Abstract Body (Do not enter title and authors here): Introduction
Little is known regarding recent temporal trends in troponin testing in US EDs. While insufficient testing risks overlooking MIs, excessive testing may contribute to diagnostic inaccuracies, extended hospitalizations, and unnecessary downstream investigations.

Method
We conducted a pooled cross-sectional analysis of troponin testing trends in US EDs from 1/2019 to 12/2024 using EHRs from Epic Cosmos database which includes more than 290 million patients across the US. ED encounters and corresponding number of patients (≥18 years) were identified. Using reason for visit, tested patients were classified into 3 groups: chest pain (CP), non–chest pain anginal equivalent (NCPAE) (SOB, diaphoresis, nausea, dizziness), and no anginal symptoms. ED diagnosis (1st or 2nd), admitting diagnosis, and/or discharge diagnosis were used to identify ACS. Primary outcome was the proportion of ED visits with troponin testing and subsequent ACS diagnosis. Testing trends over time were analyzed.

Results
231,544,395 ED encounters accounting for 83,157,740 patients were identified. Among these, 27,514,437 patients (33.1%) underwent quantitative troponin testing. Patients undergoing troponin testing were older (60 ± 20 vs 44 ± 25 yrs), more likely to be female (54.4% vs 51.4%), and white (72.3% vs 67.8%). They had a higher prevalence of HTN (65.0% vs 40.0%), HLD (55.9% vs 34.6%), CKD (20.2% vs 5.0%), and smoking history (10.5% vs 5.3%).
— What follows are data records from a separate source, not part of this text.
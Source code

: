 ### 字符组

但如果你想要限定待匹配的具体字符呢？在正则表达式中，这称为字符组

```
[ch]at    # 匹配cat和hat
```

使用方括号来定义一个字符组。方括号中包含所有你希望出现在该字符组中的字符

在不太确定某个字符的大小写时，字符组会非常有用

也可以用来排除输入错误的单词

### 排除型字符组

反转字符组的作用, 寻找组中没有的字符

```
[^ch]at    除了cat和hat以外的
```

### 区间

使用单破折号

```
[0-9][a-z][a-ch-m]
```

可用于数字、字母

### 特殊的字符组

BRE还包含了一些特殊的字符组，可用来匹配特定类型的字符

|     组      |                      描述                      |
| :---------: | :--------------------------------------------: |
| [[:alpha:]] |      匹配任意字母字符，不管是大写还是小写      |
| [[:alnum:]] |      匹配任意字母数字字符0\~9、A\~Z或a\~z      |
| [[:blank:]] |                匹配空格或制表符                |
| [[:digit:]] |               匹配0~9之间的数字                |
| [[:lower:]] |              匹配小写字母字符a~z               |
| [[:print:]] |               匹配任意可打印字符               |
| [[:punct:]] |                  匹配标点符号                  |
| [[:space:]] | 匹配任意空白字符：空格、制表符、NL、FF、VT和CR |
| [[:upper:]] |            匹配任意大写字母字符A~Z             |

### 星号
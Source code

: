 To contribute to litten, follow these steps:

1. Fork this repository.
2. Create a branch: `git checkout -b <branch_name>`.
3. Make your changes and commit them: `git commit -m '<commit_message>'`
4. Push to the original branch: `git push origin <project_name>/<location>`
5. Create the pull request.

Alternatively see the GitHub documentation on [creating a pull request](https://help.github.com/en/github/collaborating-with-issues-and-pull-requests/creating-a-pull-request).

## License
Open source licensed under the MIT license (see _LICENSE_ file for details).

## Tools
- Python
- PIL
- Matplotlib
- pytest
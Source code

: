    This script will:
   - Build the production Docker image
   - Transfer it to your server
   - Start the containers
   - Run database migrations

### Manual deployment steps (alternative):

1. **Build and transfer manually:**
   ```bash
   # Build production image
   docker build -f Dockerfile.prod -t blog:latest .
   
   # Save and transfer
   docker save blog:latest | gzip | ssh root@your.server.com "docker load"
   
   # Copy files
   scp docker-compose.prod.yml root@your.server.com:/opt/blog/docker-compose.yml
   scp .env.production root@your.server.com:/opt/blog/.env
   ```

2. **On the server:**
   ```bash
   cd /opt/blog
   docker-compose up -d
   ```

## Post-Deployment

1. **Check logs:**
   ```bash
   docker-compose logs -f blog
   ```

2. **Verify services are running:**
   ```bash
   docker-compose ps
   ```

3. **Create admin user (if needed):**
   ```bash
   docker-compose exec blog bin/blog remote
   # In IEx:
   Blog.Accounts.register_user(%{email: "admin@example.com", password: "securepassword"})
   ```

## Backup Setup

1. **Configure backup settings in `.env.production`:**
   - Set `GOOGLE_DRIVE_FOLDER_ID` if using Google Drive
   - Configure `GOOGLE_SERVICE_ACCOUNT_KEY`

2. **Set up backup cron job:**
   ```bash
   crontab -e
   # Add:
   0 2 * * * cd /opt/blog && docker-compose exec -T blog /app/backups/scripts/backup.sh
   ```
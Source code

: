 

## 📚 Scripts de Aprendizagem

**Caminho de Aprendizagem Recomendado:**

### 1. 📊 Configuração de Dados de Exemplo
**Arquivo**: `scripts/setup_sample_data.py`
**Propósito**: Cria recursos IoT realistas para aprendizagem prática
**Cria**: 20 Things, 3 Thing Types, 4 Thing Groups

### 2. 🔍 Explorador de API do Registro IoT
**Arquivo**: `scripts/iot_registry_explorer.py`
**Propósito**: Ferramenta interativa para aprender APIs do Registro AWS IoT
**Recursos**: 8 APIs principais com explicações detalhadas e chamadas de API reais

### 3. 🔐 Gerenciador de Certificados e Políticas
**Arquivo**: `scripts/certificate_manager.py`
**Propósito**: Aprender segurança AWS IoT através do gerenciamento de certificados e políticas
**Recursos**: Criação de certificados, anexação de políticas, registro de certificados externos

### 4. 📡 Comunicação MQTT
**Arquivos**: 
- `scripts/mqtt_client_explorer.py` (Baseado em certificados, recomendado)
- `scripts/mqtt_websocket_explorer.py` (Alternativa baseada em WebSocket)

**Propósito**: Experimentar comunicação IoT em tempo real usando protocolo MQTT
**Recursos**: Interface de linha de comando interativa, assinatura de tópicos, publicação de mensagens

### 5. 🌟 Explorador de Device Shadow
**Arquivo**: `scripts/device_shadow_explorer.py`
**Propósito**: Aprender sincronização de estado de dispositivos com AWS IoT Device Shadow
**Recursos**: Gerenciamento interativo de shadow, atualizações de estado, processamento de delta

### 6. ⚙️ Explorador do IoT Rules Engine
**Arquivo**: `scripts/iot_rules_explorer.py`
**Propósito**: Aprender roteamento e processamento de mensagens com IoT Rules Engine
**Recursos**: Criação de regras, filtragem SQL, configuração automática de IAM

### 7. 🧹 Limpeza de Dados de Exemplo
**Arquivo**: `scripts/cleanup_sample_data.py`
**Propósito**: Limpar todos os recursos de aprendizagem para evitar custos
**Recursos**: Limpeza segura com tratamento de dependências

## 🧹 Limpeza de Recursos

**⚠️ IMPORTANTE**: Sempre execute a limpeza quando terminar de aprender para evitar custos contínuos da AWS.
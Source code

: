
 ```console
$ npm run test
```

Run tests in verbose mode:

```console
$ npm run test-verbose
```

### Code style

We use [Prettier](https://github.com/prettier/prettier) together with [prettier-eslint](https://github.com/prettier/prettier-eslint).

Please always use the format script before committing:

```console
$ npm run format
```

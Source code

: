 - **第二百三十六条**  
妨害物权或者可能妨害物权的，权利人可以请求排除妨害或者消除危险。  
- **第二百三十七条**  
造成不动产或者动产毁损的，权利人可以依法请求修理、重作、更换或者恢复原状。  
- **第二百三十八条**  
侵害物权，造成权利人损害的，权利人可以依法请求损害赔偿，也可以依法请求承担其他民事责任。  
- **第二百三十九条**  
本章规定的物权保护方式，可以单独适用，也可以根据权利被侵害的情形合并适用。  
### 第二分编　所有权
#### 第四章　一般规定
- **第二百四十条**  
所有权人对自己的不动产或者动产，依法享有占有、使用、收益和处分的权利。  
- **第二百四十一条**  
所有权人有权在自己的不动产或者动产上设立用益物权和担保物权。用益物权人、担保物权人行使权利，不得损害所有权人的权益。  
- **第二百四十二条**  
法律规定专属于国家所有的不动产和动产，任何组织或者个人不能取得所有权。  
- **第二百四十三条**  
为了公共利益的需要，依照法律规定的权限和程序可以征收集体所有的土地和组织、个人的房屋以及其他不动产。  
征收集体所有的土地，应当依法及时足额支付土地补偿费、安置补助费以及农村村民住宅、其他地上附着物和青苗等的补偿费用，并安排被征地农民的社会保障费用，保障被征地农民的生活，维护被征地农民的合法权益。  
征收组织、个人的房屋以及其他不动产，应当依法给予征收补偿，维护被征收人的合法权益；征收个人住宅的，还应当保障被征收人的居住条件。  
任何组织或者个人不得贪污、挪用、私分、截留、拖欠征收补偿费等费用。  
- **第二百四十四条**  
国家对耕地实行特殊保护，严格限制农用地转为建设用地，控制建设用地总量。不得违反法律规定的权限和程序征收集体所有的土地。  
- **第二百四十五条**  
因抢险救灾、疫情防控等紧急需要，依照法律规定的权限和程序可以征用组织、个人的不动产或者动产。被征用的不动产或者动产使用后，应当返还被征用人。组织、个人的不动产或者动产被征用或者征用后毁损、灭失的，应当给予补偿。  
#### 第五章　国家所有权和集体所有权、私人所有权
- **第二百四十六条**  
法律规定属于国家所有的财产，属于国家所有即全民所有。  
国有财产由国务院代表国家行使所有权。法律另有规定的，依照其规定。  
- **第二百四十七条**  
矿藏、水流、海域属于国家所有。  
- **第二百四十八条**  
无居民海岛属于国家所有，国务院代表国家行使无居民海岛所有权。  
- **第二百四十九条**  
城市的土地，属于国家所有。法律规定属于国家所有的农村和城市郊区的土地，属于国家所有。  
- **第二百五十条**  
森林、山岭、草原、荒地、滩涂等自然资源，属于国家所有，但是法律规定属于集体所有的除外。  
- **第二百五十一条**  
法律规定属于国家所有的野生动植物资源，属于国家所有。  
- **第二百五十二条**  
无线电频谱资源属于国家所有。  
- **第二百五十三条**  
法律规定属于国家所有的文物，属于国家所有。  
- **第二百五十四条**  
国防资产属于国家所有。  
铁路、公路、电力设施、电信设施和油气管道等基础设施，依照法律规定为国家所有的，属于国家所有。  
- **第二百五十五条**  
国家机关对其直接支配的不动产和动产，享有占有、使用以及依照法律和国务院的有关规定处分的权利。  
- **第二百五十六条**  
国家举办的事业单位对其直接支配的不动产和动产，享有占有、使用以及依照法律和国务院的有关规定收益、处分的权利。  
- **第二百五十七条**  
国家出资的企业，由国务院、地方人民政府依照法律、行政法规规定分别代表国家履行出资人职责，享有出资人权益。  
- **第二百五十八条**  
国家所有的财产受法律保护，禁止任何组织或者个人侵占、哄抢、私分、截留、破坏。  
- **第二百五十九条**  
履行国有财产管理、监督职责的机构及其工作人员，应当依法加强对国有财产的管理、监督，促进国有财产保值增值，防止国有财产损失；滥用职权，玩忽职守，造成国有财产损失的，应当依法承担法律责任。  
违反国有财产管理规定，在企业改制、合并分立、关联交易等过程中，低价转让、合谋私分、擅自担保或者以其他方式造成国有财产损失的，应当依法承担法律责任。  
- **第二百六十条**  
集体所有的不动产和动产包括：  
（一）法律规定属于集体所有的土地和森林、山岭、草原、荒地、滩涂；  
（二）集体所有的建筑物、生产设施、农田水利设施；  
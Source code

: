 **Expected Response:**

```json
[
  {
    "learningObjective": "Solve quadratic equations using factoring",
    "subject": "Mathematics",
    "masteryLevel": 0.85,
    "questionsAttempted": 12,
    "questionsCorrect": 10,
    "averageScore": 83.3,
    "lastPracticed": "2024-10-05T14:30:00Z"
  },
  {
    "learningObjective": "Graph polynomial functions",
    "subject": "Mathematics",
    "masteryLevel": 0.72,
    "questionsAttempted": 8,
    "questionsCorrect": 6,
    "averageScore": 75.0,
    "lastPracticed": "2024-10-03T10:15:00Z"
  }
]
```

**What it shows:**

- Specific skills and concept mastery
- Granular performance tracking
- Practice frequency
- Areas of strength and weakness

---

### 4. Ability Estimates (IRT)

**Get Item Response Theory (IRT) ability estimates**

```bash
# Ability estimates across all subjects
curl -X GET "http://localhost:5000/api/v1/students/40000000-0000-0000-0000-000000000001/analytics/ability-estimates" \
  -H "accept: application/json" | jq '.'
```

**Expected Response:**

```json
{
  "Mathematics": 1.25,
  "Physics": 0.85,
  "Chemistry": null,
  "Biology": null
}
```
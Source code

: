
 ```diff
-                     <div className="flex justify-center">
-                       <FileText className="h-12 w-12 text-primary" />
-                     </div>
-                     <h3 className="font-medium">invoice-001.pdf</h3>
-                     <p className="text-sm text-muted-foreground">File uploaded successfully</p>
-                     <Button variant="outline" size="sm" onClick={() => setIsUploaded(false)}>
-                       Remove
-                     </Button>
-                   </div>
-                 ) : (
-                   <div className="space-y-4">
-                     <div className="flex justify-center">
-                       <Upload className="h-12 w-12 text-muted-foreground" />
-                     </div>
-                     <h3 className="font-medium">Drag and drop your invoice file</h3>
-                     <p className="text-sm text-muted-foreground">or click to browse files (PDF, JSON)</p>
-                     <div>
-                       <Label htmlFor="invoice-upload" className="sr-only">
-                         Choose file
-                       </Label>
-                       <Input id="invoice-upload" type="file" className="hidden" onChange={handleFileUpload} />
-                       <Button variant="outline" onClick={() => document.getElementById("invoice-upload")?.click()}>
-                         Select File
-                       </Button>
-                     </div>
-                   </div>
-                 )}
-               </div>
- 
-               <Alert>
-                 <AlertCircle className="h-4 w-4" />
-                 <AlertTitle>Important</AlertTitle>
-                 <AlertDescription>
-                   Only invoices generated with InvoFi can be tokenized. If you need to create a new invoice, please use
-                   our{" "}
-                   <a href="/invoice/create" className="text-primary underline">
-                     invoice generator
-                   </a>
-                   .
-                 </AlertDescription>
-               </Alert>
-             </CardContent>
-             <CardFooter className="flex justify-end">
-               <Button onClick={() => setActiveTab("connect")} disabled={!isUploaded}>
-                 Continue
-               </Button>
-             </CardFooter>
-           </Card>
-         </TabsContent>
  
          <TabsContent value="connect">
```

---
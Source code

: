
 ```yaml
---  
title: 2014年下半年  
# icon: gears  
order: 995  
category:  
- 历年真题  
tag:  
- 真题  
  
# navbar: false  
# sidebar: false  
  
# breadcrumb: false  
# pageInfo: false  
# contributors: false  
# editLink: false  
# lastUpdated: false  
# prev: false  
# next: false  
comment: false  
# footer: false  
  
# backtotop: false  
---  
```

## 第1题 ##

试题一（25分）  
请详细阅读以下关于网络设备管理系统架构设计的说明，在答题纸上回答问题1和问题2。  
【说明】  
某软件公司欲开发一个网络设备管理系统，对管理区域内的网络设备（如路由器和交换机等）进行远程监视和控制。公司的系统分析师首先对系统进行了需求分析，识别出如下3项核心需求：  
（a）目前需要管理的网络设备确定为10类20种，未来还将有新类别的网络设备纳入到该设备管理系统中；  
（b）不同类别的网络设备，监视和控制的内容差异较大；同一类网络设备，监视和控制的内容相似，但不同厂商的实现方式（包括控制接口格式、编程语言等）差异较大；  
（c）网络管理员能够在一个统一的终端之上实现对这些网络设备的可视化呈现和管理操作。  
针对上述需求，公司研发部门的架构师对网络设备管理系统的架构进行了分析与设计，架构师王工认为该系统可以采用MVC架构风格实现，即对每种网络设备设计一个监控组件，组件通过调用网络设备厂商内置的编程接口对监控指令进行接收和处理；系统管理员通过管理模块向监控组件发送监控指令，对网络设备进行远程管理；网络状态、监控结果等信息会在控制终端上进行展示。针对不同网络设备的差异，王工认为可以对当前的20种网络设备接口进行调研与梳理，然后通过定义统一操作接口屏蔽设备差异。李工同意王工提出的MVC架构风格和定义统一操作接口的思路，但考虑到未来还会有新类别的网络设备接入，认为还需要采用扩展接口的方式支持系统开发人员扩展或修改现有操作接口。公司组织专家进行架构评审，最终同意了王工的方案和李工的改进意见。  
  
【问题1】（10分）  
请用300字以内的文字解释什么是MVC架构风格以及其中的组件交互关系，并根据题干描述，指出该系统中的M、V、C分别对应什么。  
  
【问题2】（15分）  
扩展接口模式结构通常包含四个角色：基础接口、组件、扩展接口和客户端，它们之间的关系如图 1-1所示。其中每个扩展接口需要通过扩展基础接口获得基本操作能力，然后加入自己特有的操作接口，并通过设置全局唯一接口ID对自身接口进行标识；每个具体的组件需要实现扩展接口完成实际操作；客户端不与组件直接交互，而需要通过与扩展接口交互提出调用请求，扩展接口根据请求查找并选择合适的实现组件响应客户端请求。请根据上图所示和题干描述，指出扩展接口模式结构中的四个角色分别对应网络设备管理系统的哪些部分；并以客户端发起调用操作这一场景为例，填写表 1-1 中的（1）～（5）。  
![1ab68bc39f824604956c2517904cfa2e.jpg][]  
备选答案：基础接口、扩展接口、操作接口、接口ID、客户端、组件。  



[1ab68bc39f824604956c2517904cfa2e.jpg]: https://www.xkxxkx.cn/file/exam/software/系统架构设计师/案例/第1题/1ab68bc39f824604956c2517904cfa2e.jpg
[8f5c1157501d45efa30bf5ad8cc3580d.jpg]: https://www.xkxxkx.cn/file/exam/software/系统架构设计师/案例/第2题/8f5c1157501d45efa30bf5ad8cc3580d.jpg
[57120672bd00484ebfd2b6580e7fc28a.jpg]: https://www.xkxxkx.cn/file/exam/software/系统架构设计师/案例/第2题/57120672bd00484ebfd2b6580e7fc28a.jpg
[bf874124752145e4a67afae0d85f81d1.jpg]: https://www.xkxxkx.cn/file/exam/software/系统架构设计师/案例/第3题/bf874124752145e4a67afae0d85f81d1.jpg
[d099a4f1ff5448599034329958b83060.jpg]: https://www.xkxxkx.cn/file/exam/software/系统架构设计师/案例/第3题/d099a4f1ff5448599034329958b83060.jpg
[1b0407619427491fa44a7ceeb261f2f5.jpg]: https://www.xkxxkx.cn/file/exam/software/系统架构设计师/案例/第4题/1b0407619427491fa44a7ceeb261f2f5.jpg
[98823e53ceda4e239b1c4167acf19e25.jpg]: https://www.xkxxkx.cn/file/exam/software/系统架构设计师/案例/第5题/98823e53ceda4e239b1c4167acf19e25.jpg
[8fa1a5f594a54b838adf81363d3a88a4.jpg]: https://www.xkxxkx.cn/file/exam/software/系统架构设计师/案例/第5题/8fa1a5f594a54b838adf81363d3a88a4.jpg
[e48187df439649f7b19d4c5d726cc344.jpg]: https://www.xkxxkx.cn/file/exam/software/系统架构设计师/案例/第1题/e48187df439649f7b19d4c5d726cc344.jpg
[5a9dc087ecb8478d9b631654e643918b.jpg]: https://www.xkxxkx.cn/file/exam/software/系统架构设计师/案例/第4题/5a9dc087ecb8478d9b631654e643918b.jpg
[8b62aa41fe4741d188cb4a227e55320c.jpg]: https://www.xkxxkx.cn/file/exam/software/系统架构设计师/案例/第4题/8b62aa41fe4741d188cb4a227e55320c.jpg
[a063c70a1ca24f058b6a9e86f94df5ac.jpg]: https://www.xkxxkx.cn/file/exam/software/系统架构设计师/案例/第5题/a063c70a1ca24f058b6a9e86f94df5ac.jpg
Of those tested, 32.8% presented with CP, 20.1% presented with NCPAE, and 47.1% had no anginal symptoms. Abnormal troponin levels were observed in 21.3% of patients (n = 5,860,575; 95% CI: 21.25%–21.35%). A diagnosis of ACS was made in 2.2% of patients who underwent troponin testing (n = 605,166; 95% CI: 2.19%–2.20%). The incidence of ACS was highest in those presenting with CP (3.6%), followed by those with NCPAE (1.12%), and was lowest in patients with nonanginal symptoms (0.84%). On trend analysis, troponin testing rates increased during the COVID-19 pandemic years, followed by a subsequent decline (P trend = 0.03; Fig 1A). From 2019 to 2024, there was a steady decrease in the use of Trop I—and to a lesser extent, Trop T—in favor of hsTroponins (Fig 1B).

Conclusions
Nearly one in three patients presenting to US EDs underwent troponin testing. Among those tested, around one in five patients had abnormal troponins, but only 2.2% were diagnosed with ACS. Refinements in cardiac biomarker testing strategies are needed to optimize ACS diagnosis.